TASK ITEM — State only how many lines below include the string "stderr".

(Stored dataset items)
****************************************

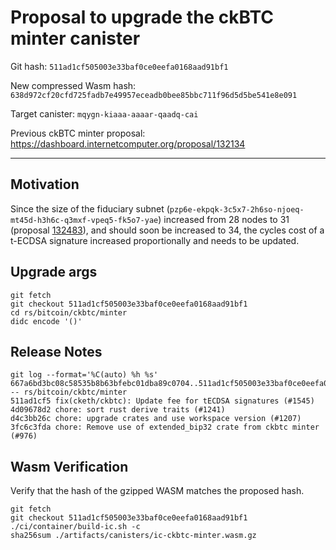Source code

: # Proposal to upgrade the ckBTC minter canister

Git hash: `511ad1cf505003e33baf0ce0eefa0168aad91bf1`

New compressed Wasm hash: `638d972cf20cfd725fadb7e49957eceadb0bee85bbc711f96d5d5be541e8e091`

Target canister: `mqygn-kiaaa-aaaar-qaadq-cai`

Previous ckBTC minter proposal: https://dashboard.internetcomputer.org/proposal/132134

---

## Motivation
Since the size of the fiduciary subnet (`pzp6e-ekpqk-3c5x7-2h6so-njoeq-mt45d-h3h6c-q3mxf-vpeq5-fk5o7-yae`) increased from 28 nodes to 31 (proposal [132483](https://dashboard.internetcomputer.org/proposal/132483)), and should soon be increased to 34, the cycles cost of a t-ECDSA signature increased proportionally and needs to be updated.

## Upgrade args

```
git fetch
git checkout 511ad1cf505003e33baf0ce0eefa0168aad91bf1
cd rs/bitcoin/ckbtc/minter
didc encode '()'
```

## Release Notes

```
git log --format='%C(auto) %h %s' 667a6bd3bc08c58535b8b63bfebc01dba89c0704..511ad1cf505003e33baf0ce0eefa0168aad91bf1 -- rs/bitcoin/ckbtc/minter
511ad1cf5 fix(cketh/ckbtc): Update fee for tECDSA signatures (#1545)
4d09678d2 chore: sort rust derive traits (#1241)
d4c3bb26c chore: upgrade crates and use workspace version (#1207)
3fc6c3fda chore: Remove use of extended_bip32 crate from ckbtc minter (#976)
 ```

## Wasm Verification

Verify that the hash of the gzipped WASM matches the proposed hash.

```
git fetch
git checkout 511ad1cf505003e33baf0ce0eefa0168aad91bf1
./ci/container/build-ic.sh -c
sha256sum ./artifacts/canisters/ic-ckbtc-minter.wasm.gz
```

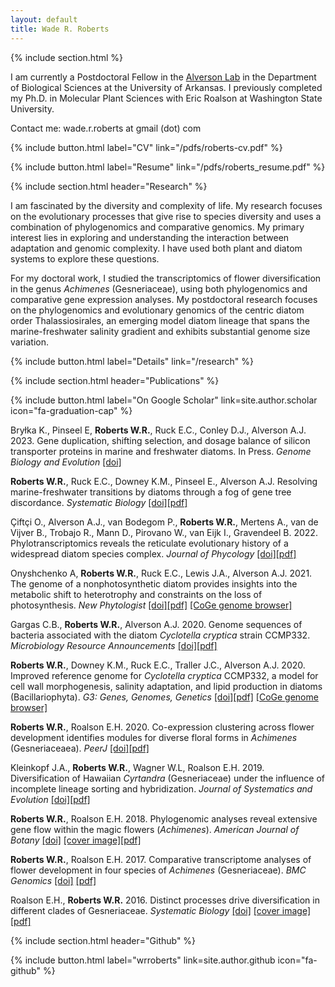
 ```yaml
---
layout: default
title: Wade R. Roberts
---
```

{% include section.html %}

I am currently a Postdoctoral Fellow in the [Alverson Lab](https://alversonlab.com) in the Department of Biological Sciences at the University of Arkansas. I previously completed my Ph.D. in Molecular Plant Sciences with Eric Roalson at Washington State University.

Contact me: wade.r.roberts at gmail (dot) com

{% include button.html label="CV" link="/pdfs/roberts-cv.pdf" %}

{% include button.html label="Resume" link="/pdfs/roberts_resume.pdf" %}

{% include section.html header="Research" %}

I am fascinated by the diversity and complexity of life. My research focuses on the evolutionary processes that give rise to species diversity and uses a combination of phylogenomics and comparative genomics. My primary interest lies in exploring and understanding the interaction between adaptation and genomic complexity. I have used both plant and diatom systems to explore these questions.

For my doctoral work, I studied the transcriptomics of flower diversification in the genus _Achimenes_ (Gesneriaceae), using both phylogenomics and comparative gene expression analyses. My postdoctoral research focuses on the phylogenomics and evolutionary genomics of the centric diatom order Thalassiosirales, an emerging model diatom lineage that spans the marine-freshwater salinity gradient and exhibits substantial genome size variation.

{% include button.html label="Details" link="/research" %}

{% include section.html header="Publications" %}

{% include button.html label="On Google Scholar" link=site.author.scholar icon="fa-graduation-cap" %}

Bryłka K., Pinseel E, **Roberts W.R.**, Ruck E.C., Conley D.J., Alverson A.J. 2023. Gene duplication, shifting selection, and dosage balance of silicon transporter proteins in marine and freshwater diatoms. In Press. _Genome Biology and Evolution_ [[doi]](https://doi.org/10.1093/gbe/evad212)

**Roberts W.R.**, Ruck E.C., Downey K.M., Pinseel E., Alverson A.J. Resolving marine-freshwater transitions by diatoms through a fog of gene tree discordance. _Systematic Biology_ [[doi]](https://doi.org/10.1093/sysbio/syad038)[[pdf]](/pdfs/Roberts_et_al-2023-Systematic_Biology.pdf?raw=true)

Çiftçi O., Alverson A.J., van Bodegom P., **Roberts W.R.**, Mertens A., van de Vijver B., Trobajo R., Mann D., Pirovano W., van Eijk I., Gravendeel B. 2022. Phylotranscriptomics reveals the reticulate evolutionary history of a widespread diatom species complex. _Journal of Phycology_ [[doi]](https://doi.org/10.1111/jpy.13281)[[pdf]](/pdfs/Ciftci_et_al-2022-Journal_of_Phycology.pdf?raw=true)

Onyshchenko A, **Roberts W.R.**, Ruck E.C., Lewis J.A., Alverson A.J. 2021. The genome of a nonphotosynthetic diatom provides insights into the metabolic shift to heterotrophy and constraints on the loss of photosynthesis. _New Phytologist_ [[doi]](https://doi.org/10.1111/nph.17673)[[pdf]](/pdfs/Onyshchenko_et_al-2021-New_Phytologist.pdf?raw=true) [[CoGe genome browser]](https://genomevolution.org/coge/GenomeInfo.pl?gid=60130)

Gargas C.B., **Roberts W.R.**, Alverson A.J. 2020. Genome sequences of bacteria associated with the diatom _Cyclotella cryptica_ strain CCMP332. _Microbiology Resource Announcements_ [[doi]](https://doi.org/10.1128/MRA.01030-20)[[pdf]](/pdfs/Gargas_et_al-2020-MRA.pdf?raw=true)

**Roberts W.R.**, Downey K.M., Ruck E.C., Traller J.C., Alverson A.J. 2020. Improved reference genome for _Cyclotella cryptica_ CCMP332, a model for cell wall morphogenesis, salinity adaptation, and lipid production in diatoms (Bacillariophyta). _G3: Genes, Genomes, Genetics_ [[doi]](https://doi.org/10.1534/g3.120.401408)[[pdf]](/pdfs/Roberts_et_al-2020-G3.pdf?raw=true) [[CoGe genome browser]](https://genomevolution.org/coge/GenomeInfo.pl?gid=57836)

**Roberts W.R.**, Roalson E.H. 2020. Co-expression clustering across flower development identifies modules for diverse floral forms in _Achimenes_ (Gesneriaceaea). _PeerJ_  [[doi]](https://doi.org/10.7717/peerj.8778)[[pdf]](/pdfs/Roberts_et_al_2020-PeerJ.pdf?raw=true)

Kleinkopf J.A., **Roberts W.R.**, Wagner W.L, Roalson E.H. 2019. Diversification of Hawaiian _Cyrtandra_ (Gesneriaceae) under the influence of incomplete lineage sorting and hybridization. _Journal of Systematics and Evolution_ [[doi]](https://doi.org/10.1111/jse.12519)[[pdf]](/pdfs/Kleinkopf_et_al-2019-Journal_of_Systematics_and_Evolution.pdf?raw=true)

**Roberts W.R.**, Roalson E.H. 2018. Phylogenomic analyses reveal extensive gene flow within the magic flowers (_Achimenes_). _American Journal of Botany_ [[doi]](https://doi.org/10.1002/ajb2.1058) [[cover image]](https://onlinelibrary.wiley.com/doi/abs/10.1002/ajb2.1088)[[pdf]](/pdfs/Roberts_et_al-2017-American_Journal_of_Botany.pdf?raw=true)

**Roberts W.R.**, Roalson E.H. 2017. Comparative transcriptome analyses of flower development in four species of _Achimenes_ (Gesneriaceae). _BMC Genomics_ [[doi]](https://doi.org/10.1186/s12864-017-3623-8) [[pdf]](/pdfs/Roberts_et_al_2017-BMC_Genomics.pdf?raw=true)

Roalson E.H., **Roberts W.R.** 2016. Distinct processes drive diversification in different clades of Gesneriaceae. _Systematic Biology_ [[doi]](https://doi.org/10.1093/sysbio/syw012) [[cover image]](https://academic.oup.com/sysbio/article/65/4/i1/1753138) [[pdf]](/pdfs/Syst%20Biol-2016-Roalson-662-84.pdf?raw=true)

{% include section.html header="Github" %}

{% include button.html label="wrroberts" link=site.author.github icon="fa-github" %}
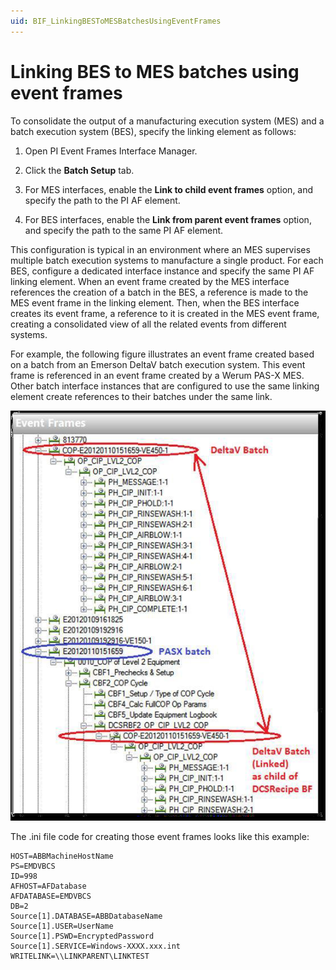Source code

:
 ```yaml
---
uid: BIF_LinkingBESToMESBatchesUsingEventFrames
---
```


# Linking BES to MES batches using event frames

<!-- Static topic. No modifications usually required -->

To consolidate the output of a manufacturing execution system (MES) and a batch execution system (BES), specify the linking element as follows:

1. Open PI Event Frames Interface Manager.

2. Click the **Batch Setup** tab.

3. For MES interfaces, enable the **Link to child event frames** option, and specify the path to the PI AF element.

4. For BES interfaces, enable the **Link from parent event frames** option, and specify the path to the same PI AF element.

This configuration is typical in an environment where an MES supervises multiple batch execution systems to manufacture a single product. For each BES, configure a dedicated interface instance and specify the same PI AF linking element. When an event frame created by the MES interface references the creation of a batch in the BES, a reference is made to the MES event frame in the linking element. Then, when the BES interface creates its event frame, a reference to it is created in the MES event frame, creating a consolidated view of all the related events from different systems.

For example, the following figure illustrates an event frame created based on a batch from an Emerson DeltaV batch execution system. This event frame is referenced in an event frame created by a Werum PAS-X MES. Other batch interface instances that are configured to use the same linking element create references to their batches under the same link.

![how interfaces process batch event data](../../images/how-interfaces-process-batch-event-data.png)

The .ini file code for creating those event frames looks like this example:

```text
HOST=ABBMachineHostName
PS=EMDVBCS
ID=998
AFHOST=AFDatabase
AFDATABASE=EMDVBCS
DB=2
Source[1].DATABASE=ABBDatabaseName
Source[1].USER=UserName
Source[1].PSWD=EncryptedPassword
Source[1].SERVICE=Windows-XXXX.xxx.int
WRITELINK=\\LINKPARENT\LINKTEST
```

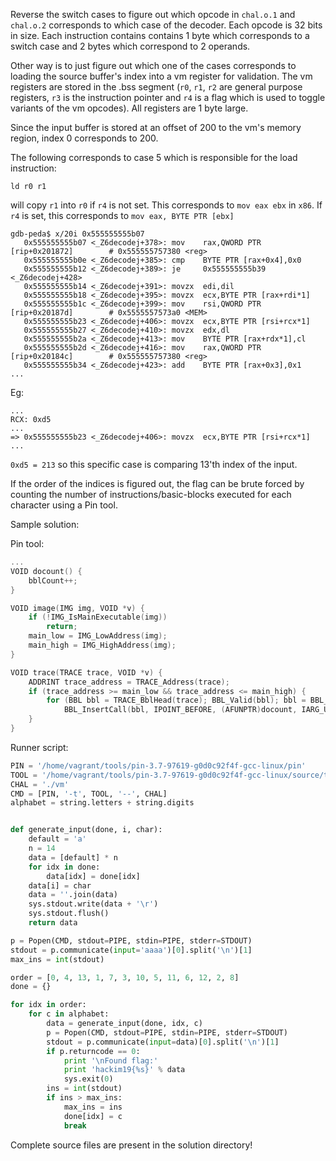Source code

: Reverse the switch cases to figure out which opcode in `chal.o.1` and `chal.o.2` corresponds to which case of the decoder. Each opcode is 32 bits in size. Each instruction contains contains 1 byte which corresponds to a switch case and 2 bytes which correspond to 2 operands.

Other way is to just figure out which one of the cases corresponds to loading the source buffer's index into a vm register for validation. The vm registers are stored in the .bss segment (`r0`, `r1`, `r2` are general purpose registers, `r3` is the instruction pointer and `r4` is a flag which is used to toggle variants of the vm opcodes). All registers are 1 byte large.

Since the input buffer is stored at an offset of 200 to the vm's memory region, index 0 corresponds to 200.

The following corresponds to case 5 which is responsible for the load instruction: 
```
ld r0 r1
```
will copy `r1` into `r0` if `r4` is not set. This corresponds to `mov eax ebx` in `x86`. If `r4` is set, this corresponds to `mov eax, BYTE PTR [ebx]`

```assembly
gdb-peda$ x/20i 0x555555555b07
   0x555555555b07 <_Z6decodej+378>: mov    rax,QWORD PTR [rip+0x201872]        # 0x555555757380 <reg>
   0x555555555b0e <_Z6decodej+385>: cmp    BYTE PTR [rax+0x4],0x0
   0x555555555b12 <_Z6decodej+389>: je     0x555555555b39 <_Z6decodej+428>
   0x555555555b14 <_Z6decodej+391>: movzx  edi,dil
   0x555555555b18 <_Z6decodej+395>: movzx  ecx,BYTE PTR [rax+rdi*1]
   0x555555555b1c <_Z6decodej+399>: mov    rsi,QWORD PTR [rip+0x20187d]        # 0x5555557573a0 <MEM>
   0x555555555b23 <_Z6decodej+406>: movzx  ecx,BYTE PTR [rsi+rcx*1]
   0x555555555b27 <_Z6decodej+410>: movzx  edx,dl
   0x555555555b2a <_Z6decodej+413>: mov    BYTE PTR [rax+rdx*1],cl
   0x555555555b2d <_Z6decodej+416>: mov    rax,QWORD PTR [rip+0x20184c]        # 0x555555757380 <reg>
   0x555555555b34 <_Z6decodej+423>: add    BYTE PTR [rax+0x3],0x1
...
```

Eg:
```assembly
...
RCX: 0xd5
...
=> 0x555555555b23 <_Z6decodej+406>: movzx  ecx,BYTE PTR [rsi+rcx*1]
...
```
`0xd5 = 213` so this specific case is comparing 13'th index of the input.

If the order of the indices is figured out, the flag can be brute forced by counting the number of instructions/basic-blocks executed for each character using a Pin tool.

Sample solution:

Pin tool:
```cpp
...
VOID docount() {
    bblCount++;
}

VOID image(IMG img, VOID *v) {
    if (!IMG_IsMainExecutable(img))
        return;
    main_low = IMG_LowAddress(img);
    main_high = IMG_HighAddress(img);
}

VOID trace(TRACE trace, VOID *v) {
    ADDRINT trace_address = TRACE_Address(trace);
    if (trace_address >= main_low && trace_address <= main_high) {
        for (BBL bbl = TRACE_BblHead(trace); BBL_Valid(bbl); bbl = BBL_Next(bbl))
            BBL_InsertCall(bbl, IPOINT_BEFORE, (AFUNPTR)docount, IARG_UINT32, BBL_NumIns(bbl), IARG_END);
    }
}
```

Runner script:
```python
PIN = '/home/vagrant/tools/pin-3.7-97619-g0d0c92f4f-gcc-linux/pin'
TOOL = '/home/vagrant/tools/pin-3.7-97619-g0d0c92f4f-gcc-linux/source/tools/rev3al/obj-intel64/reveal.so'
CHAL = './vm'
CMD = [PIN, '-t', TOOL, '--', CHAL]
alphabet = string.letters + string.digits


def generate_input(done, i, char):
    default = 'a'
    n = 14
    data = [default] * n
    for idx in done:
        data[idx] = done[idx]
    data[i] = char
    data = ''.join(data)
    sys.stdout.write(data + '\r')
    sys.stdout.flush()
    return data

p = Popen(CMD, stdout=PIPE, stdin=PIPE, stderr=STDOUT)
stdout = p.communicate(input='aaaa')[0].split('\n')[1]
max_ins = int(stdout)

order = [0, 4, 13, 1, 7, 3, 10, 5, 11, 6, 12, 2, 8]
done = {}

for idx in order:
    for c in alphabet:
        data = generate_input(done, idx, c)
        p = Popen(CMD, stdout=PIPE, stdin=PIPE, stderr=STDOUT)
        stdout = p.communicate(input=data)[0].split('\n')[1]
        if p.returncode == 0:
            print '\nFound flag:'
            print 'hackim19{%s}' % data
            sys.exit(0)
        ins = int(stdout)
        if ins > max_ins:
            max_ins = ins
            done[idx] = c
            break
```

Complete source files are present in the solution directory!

****************************************

SOLUTION — 2